WHAT NEEDS TO BE DONE: All lines holding the word "Authors" are to be copied from the records beneath.

SUPPLIED MATERIAL:
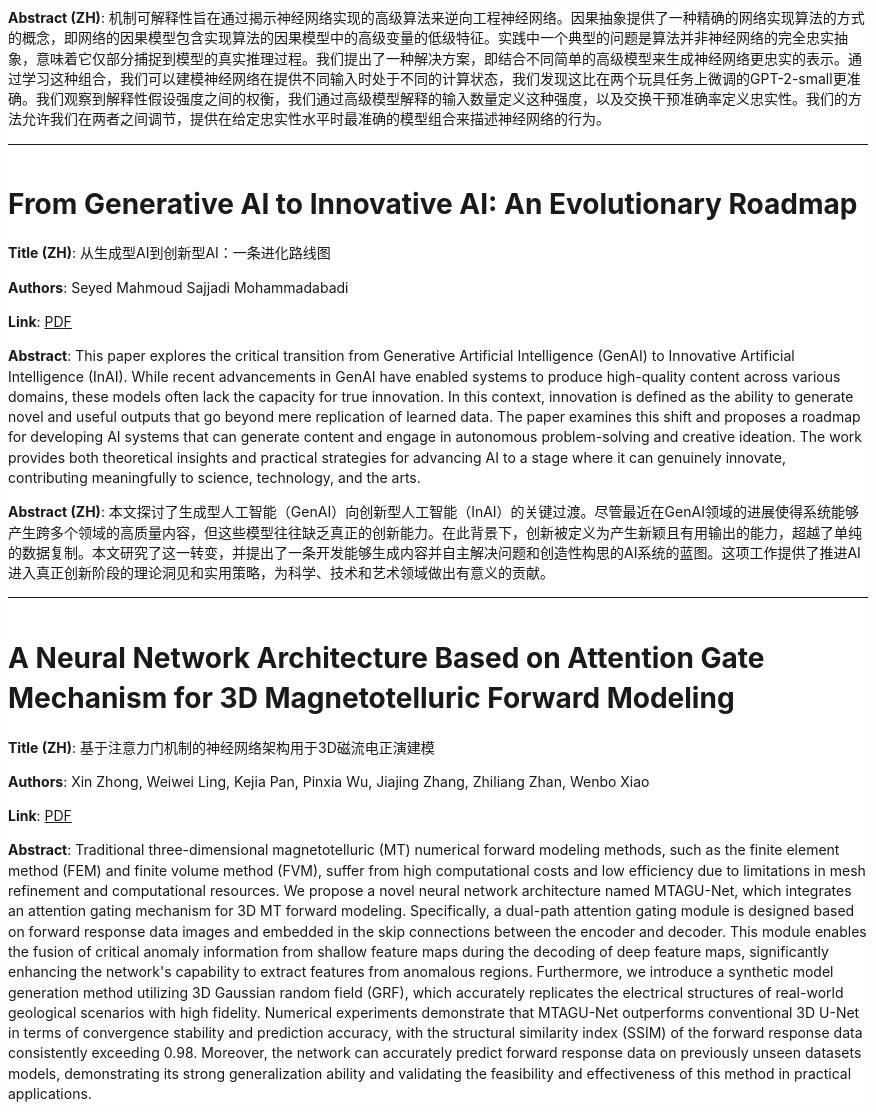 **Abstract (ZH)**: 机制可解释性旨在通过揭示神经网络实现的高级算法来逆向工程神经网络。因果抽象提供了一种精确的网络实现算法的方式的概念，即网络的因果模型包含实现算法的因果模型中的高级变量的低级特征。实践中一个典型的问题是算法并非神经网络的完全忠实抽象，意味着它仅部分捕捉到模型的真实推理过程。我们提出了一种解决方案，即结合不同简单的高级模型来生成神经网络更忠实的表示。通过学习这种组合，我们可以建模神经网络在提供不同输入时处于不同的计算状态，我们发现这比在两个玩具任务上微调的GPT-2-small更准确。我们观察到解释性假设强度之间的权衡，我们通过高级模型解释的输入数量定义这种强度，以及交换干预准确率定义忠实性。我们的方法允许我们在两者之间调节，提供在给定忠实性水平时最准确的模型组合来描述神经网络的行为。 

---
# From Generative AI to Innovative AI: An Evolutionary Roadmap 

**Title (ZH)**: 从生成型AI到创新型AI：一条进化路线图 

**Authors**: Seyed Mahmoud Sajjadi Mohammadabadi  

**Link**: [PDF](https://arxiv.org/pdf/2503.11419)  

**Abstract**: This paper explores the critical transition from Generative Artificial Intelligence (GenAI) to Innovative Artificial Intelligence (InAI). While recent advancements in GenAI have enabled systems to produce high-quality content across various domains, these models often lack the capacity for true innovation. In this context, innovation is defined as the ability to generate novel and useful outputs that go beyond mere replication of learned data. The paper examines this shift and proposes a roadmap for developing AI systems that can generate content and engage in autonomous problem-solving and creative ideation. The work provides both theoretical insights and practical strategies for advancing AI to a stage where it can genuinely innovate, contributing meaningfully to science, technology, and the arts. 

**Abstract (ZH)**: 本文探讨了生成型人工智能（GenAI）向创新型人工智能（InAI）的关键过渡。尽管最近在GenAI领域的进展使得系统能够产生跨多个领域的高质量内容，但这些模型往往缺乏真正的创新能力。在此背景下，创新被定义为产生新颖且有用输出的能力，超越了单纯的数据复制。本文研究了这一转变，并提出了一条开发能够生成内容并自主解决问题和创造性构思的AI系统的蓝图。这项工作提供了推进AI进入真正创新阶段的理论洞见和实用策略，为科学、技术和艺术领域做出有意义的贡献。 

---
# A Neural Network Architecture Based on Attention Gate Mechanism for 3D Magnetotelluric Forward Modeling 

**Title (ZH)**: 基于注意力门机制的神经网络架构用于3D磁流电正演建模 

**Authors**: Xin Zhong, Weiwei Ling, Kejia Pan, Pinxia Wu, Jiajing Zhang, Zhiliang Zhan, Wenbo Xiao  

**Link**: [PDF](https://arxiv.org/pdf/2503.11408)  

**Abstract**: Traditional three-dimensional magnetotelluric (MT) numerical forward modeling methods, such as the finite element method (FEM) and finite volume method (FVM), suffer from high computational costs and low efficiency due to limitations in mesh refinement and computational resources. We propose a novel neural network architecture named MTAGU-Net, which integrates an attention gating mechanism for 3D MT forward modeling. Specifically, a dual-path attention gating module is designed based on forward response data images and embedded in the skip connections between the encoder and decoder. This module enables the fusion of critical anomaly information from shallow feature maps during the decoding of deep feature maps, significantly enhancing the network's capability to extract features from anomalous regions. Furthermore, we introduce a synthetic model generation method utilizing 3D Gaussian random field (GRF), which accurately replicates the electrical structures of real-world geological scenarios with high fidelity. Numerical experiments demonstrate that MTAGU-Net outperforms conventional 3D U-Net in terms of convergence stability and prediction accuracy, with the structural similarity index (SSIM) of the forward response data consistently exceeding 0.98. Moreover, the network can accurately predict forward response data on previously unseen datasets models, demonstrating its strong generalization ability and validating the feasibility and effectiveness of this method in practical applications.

OUTPUT:
**Authors**: Seyed Mahmoud Sajjadi Mohammadabadi  
**Authors**: Xin Zhong, Weiwei Ling, Kejia Pan, Pinxia Wu, Jiajing Zhang, Zhiliang Zhan, Wenbo Xiao  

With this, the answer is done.